文字サイズ
    読者からお問い合わせの多かった“気になる”話題をご紹介

    「夫婦同姓」規定、最高裁大法廷が「合憲」判決…国民の議論にゆだねる

     夫婦同姓を定める民法の規定が憲法に反するかどうかが争われた訴訟の上告審判決が12月16日、最高裁大法廷(裁判長・寺田逸郎長官)であり、「合憲」との判断が示されました。読者センターには、判決について「非常にバランスの取れた判断だ」との声の一方、「時代の流れに逆行し、納得できない」との声など、賛否それぞれの意見が多数寄せられました。

     裁判では、同姓を定めた民法750条について、原告の事実婚の夫婦ら5人が、「平等権などに反する」と主張し、国に慰謝料計600万円を求めていました。判決は「姓の選択は夫婦の協議に委ねられ、形式的には男女の不平等はない」「改姓で喪失感を抱くなどの不利益を女性が受ける場合が多いが、通称使用が広まることで不利益は緩和できる」――などとして、請求を退けました。

     裁判官15人のうち5人は「違憲」とする意見で、3人の女性裁判官は、「96%を超す夫婦が夫の姓を名乗るのは、女性の社会的、経済的な立場や、家庭における立場の弱さなどが原因だ」と指摘。離婚や再婚が増加し、家族形態が多様化しているとして、「現在において、姓が果たす意義や機能をそれほど重視することはできない。通称は便宜的なもの」と述べています。

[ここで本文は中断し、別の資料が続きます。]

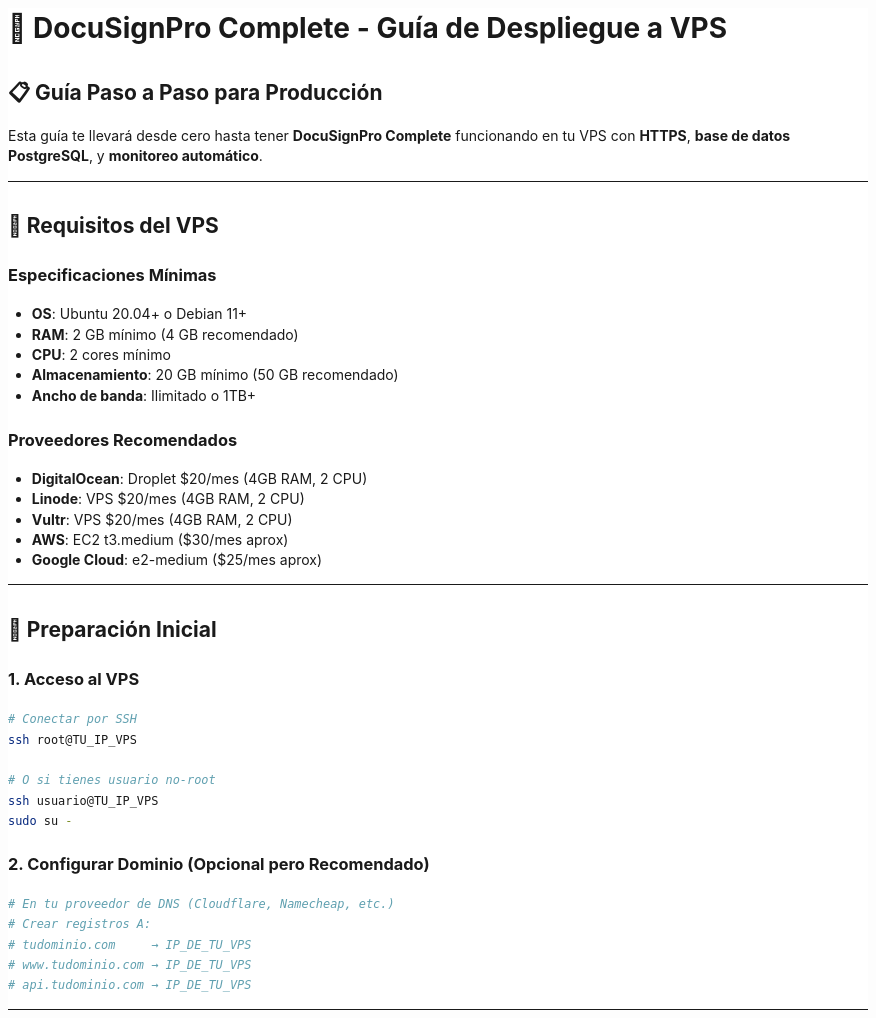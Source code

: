 # 🚀 DocuSignPro Complete - Guía de Despliegue a VPS

## 📋 **Guía Paso a Paso para Producción**

Esta guía te llevará desde cero hasta tener **DocuSignPro Complete** funcionando en tu VPS con **HTTPS**, **base de datos PostgreSQL**, y **monitoreo automático**.

---

## 🎯 **Requisitos del VPS**

### **Especificaciones Mínimas**
- **OS**: Ubuntu 20.04+ o Debian 11+
- **RAM**: 2 GB mínimo (4 GB recomendado)
- **CPU**: 2 cores mínimo
- **Almacenamiento**: 20 GB mínimo (50 GB recomendado)
- **Ancho de banda**: Ilimitado o 1TB+

### **Proveedores Recomendados**
- **DigitalOcean**: Droplet $20/mes (4GB RAM, 2 CPU)
- **Linode**: VPS $20/mes (4GB RAM, 2 CPU)
- **Vultr**: VPS $20/mes (4GB RAM, 2 CPU)
- **AWS**: EC2 t3.medium ($30/mes aprox)
- **Google Cloud**: e2-medium ($25/mes aprox)

---

## 🔧 **Preparación Inicial**

### **1. Acceso al VPS**
```bash
# Conectar por SSH
ssh root@TU_IP_VPS

# O si tienes usuario no-root
ssh usuario@TU_IP_VPS
sudo su -
```

### **2. Configurar Dominio (Opcional pero Recomendado)**
```bash
# En tu proveedor de DNS (Cloudflare, Namecheap, etc.)
# Crear registros A:
# tudominio.com     → IP_DE_TU_VPS
# www.tudominio.com → IP_DE_TU_VPS
# api.tudominio.com → IP_DE_TU_VPS
```

---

     寺田長官は補足意見で「制度をどこまで柔軟にするかの判断は司法の限界を超えている」と述べ、国民的な議論を求めています。

     判決後の17、18日に読売新聞社が実施した緊急全国世論調査では、「夫婦別姓」導入については、「反対」が51%で、「賛成」が41%でした。

     法制審議会は1996年に選択的夫婦別姓の導入を答申しました。しかし、自民党内から「家族の一体感が損なわれる」などの異論が相次ぎ、法案は国会提出されませんでした。民主党政権下の2010年にも法改正が検討されましたが、党内外から反対論が出て頓挫。法制化が長期にわたり見送られています。

     判決を機に、家族に関する法制度に関し、議論を深めるべき時にきているようです。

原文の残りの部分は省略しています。